Frannie and Megan Everhart on The Green

​Frannie Everhart (left) earned her bachelor's degree in music this May, the same time her mother, Megan Everhart, earned a master's degree in strategic communication.

Megan and Frannie Everhart are a mother and daughter who each received a UD degree on May 28. Megan, a communications specialist with the College of Arts and Sciences, began working for the School of Music in 2009 and has now earned a master of arts in strategic communication, a program that launched in fall 2019. Frannie started at UD in 2018 and earned her bachelor of arts in music with a concentration in music management. They aren’t the only Blue Hens in the family, as dad Jeff earned an MBA in 2018 and brother Ben is a rising junior English education major.

Here they talk a bit about their time at UD.

Frannie: Hey, Mom – why did you decide to go to school again?

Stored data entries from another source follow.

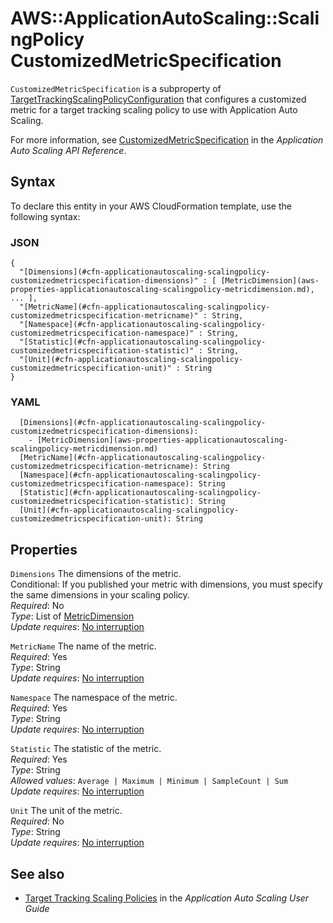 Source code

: # AWS::ApplicationAutoScaling::ScalingPolicy CustomizedMetricSpecification<a name="aws-properties-applicationautoscaling-scalingpolicy-customizedmetricspecification"></a>

 `CustomizedMetricSpecification` is a subproperty of [TargetTrackingScalingPolicyConfiguration](https://docs.aws.amazon.com/AWSCloudFormation/latest/UserGuide/aws-properties-applicationautoscaling-scalingpolicy-targettrackingscalingpolicyconfiguration.html) that configures a customized metric for a target tracking scaling policy to use with Application Auto Scaling\. 

For more information, see [CustomizedMetricSpecification](https://docs.aws.amazon.com/autoscaling/application/APIReference/API_CustomizedMetricSpecification.html) in the *Application Auto Scaling API Reference*\.

## Syntax<a name="aws-properties-applicationautoscaling-scalingpolicy-customizedmetricspecification-syntax"></a>

To declare this entity in your AWS CloudFormation template, use the following syntax:

### JSON<a name="aws-properties-applicationautoscaling-scalingpolicy-customizedmetricspecification-syntax.json"></a>

```
{
  "[Dimensions](#cfn-applicationautoscaling-scalingpolicy-customizedmetricspecification-dimensions)" : [ [MetricDimension](aws-properties-applicationautoscaling-scalingpolicy-metricdimension.md), ... ],
  "[MetricName](#cfn-applicationautoscaling-scalingpolicy-customizedmetricspecification-metricname)" : String,
  "[Namespace](#cfn-applicationautoscaling-scalingpolicy-customizedmetricspecification-namespace)" : String,
  "[Statistic](#cfn-applicationautoscaling-scalingpolicy-customizedmetricspecification-statistic)" : String,
  "[Unit](#cfn-applicationautoscaling-scalingpolicy-customizedmetricspecification-unit)" : String
}
```

### YAML<a name="aws-properties-applicationautoscaling-scalingpolicy-customizedmetricspecification-syntax.yaml"></a>

```
  [Dimensions](#cfn-applicationautoscaling-scalingpolicy-customizedmetricspecification-dimensions): 
    - [MetricDimension](aws-properties-applicationautoscaling-scalingpolicy-metricdimension.md)
  [MetricName](#cfn-applicationautoscaling-scalingpolicy-customizedmetricspecification-metricname): String
  [Namespace](#cfn-applicationautoscaling-scalingpolicy-customizedmetricspecification-namespace): String
  [Statistic](#cfn-applicationautoscaling-scalingpolicy-customizedmetricspecification-statistic): String
  [Unit](#cfn-applicationautoscaling-scalingpolicy-customizedmetricspecification-unit): String
```

## Properties<a name="aws-properties-applicationautoscaling-scalingpolicy-customizedmetricspecification-properties"></a>

`Dimensions`  <a name="cfn-applicationautoscaling-scalingpolicy-customizedmetricspecification-dimensions"></a>
The dimensions of the metric\.   
Conditional: If you published your metric with dimensions, you must specify the same dimensions in your scaling policy\.  
*Required*: No  
*Type*: List of [MetricDimension](aws-properties-applicationautoscaling-scalingpolicy-metricdimension.md)  
*Update requires*: [No interruption](https://docs.aws.amazon.com/AWSCloudFormation/latest/UserGuide/using-cfn-updating-stacks-update-behaviors.html#update-no-interrupt)

`MetricName`  <a name="cfn-applicationautoscaling-scalingpolicy-customizedmetricspecification-metricname"></a>
The name of the metric\.   
*Required*: Yes  
*Type*: String  
*Update requires*: [No interruption](https://docs.aws.amazon.com/AWSCloudFormation/latest/UserGuide/using-cfn-updating-stacks-update-behaviors.html#update-no-interrupt)

`Namespace`  <a name="cfn-applicationautoscaling-scalingpolicy-customizedmetricspecification-namespace"></a>
The namespace of the metric\.  
*Required*: Yes  
*Type*: String  
*Update requires*: [No interruption](https://docs.aws.amazon.com/AWSCloudFormation/latest/UserGuide/using-cfn-updating-stacks-update-behaviors.html#update-no-interrupt)

`Statistic`  <a name="cfn-applicationautoscaling-scalingpolicy-customizedmetricspecification-statistic"></a>
The statistic of the metric\.  
*Required*: Yes  
*Type*: String  
*Allowed values*: `Average | Maximum | Minimum | SampleCount | Sum`  
*Update requires*: [No interruption](https://docs.aws.amazon.com/AWSCloudFormation/latest/UserGuide/using-cfn-updating-stacks-update-behaviors.html#update-no-interrupt)

`Unit`  <a name="cfn-applicationautoscaling-scalingpolicy-customizedmetricspecification-unit"></a>
The unit of the metric\.  
*Required*: No  
*Type*: String  
*Update requires*: [No interruption](https://docs.aws.amazon.com/AWSCloudFormation/latest/UserGuide/using-cfn-updating-stacks-update-behaviors.html#update-no-interrupt)

## See also<a name="aws-properties-applicationautoscaling-scalingpolicy-customizedmetricspecification--seealso"></a>
+ [Target Tracking Scaling Policies](https://docs.aws.amazon.com/autoscaling/application/userguide/application-auto-scaling-target-tracking.html) in the *Application Auto Scaling User Guide*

Megan: Well, you know, your grandma started at seminary when I was a senior in high school, so I’ve always had that example that it’s never too late to start something new, and I always wanted an advance degree, but I didn’t know exactly what I wanted to study. Then you kids were born, and it just wasn’t an option for a while. In spring 2019 I took a graduate communication course just to see how it felt to be back in a classroom, and my professor, James Angelini, told me UD was launching the strat comm program that fall. I knew immediately it was the right time and the right program for me.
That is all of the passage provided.